Em respeito à memória do magistrado supremo deve-se afastar de imediato esta qualificação, posto que herói ele não era. Ele devia ser lembrado, reverenciado e homenageado pelos seus autênticos predicados, como a condição de autoridade importante da nação, seu conhecimento e sua reconhecida competência no desempenho de suas funções, enfim, a grande perda que a sua súbita ausência representou para o sistema de governo nacional.
Herói ele não era e nunca foi. Não era um homem divinizado, não era distinguido por ações extraordinárias na guerra, não era protagonista de obra histórica. O que a referência heroica fez foi mostrar bem, isto mostrou, a cabeça do juiz provinciano. Assim como o juiz provinciano também se via nas tarefas do seu trabalho, que identificava como um combate, e sabia que a população o enxergava como um verdadeiro comandante-em-chefe da grande operação. Toda essa romântica "milicianização" das atribuições do judiciário definitivamente não é, e nunca foi, saudável para a democracia.
E antes que se venha instalar uma indevida polêmica de que o conceito é trajado no sentido figurado, defende-se a pertinência do ora exposto. Não há de caber tal linguagem ao se referir à retidão do sistema judiciário. Pois o perigo – real, não alegórico – é a crença no sentido heroico e suas consequências. Como será visto. Para que fique bem claro, herói no sentido figurado é o Zé Gotinha.
Durante manifestações populares no passado recente em apoio à grande operação, sempre houve a exposição de bonecos infláveis tamanho gigante representando a celebridade judiciária em trajes de super-heróis. Americanos. Cartazes e fantasias idem. A própria infantilidade emocional do culto a celebridades invocava mais a idolatria do que o reconhecimento austero da competência técnica ou da respeitabilidade, que é o que deveria se consagrar a um juiz.
Naquele mesmo dia do acidente, 19 de janeiro de 2017, o maior jornal do país publicava entrevista em que uma procuradora federal, do também maior estado do país, saía em defesa do seu colega procurador da mesma província do juiz. Coordenador de força-tarefa – mais uma expressão de reminiscências militaristas –, ele estava sendo acusado por um delegado da Polícia Federal de “querer bancar o herói”. Mesma acusação, ficamos sabendo pela mesma matéria, feita por outros setores do Ministério Público.

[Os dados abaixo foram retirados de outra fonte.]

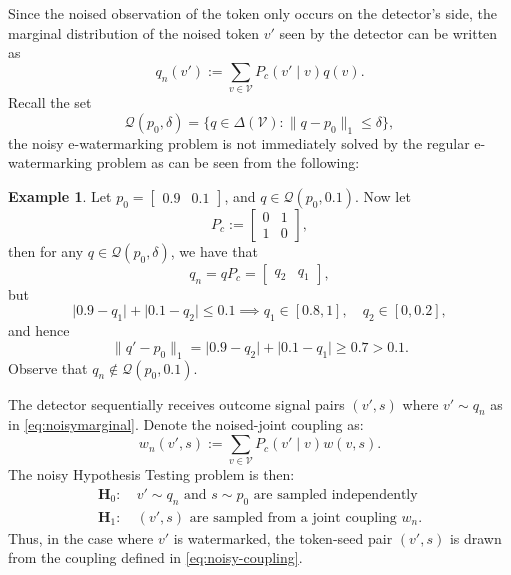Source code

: \documentclass[12pt]{article}
\theoremstyle{plain}
\theoremstyle{definition}
\newtheorem{example}[theorem]{Example}
\begin{document}
Since the noised observation of the token only occurs on the detector's side, the marginal distribution of the noised token $v'$ seen by the detector can be written as 
\begin{equation}\label{eq:noisymarginal}q_n(v') := \sum_{v \in \mathcal{V}}P_c(v'\mid v)q(v).\end{equation}
Recall the set
\begin{equation}\label{eq:l1ball}\mathcal{Q}(p_0,\delta) = \{q \in \Delta(\mathcal{V}) : \lVert q - p_0\rVert_1 \le \delta \},\end{equation}
the noisy e-watermarking problem is not immediately solved by the regular e-watermarking problem as can be seen from the following:

\begin{example}
Let $p_0 = \begin{bmatrix}
     0.9 & 0.1
\end{bmatrix}$, and $q \in \mathcal{Q}(p_0,0.1)$. Now let 
\[P_c := \begin{bmatrix}
    0 & 1 \\
    1 & 0
\end{bmatrix},\]
then for any $q \in \mathcal{Q}(p_0,\delta)$, we have that 
$$q_n = qP_c = \begin{bmatrix}
    q_2 & q_1
\end{bmatrix},$$
but 
$$\lvert 0.9 - q_1\rvert + \lvert 0.1 - q_2\rvert \le 0.1 \implies q_1 \in [0.8,1], \quad q_2 \in [0,0.2],$$
and hence
$$\lVert q'-p_0\rVert_1 = \lvert 0.9 - q_2 \rvert + \lvert 0.1 - q_1\rvert \ge 0.7 > 0.1.$$
Observe that $q_n \not \in \mathcal{Q}(p_0,0.1)$.


\end{example}



The detector sequentially receives outcome signal pairs $(v',s)$ where $v' \sim q_n$ as in \eqref{eq:noisymarginal}. Denote the noised-joint coupling as:
\begin{equation}\label{eq:noisy-coupling}w_n(v',s) := \sum_{v \in \mathcal{V}}P_c(v'\mid v) w(v,s).\end{equation}
The noisy Hypothesis Testing problem is then:
\begin{align*}
    \textbf{H}_0: &~ v' \sim q_n \text{ and } s \sim p_0 \text{ are sampled independently} \\
    \textbf{H}_1: &~ (v',s) \text{ are sampled from a joint coupling }w_n.
\end{align*}
Thus, in the case where $v'$ is watermarked, the token-seed pair $(v',s)$ is drawn from the coupling defined in \eqref{eq:noisy-coupling}.
\end{document}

É tudo muito heroísmo para o nosso gosto democrático. É nefasto e muito inquietante todo esse “romanceamento” de heroicidade, tão placidamente aceito pelo cidadão comum, quando se trata de agentes e de ações do poder judiciário. Porque o que houve, agora se toma conhecimento, foram abusos e arbitrariedades em doses diárias também normalmente aceitos pela sociedade e pela imprensa como atos de bravura.
A justiça, como panteão de heróis, não estará jamais a buscar a verdade.
O herói não faz justiça. O herói é o justiceiro que defende a sociedade, pugna o risco à ordem pública e, ao seu modo próprio, vai justiçar com a permissão tácita de poder estar à margem da lei. Isso – a defesa das leis – é para magistrado.
O problema do herói é que ele vai se convencer que sua missão está acima desse capricho de seguir o conjunto de normas, a prescrição que determina direitos e deveres dos cidadãos. O problema do herói é que ele vai precisar constantemente de vilões para manter o mérito da sua existência e acesa a chama da veneração própria.
A custo vamos acabar concluindo que instituições democráticas fortalecidas não deveriam correr risco com a morte de autoridades, por mais emblemáticas que possam ser, como temem os candidatos a personagens épicos e redentores. E a custo vamos concluir que seria simplesmente bom viver numa nação de simples e bons juízes.
E deixar as espetaculosidades nos gibis das bancas de revistas.